Currently our Swiss open dataportal harvests only datasets and distributions. But if I understand that above paragraph correctly: a data publisher should be able to use also other classes of DCAT-AP, such as for example a catalog record. While the Swiss data portal may ignore that catalog record class for display purposes, it should still be able to export the class correctly, when it is harvested by the European dataportal.

This seems a strong requirement and hard to implement in CKAN. Therefore before I suggest something like this, I want to be sure that I understood that correctly.

Thanks in advance for any help to clarify this.

bertvannuffelen commented 3 years ago

You have to read it as follows: let's consider the Swiss Data Portal as application.

a) The Swiss Data Portal is compliant/conform with DCAT-AP as harvester if it accepts/processes all entities as described in the application profile. So if a provider offers a DCAT-AP feed including a catalog record, then this should not raise any system exception by the Swiss Data Portal when it is claiming full DCAT-AP conformance. If though may decide while processing the provided data feed to not import an entity into the aggregated catalog. That is a business decision. E.g. all data services are ignored In such case it is best to notify the sources about this decision.

b) The Swiss Data Portal is compliant/conform with DCAT-AP as publisher if it produces a data export containing all entities as described in the application profile. So if the Swiss Data Portal produces a DCAT-AP feed, then the content and the usage of the properties and classes should be correspondence with the semantics in the application profile. As DCAT-AP does not enforces catalog records the Swiss Data Portal is not obliged to include them the feed, however if it is included then it must be included according to the semantics in the application profile. For instance for each catalog record modification date should be included.
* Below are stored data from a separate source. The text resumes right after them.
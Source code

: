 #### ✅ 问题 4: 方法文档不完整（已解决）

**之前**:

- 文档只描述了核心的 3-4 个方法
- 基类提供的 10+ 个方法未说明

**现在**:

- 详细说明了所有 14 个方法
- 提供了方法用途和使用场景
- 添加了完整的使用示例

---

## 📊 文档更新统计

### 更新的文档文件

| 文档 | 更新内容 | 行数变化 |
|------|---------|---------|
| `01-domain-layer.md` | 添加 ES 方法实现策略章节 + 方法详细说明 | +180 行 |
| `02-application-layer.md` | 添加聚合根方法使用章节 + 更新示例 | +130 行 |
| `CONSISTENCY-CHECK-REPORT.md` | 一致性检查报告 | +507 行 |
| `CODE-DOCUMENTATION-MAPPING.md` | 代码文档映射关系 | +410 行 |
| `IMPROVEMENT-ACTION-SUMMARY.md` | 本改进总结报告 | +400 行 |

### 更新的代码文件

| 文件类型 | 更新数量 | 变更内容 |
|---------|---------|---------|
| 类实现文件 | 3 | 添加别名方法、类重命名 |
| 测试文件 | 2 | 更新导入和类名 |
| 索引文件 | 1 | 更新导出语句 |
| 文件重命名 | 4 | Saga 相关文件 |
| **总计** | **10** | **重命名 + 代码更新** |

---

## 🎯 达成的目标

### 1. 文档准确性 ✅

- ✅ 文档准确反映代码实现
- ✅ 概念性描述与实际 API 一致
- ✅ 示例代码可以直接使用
c) If the Swiss Data Portal is both a DCAT-AP harvester as publisher then it should be expected that any dataset, data service and distribution is passed through as is. If the city of Zurich provides a REST API declared as data service then this should be a data service on the output, and not as a distribution. The last is altering the semantics.

Independent of this, there is an internal coherency issue for a CKAN portal w.r.t. DCAT-AP. As you probably know CKAN has a different terminology (https://docs.ckan.org/en/2.9/user-guide.html#datasets-and-resources) than DCAT. That means that importing and exporting DCAT-AP data is a mapping challenge. Not solely a business mapping, but also developers have to be aware as the CKAN API is in CKAN terminology and not in DCAT terminology. For instance I do not know how one makes a distinction between a dataservice and a distribution in CKAN, but I expect that without additional effort this cannot be realized. This challenge is not new, but from the DCAT-AP specification perspective, it is for the CKAN DCAT-AP community to address this mapping challenge in such a way the specification guidelines can be met.

sabinem commented 3 years ago

@bertvannuffelen Thank you very much for taking so much time to explain this to me so thoroughly. Especially the examples helped me a lot to get this clearer in my head. Your answer confirms, what I was worried about. And yes, implementing this with CKAN seems to be really a challenge, But I also agree that the software needs to adapt to DCAT-AP and not the other way around.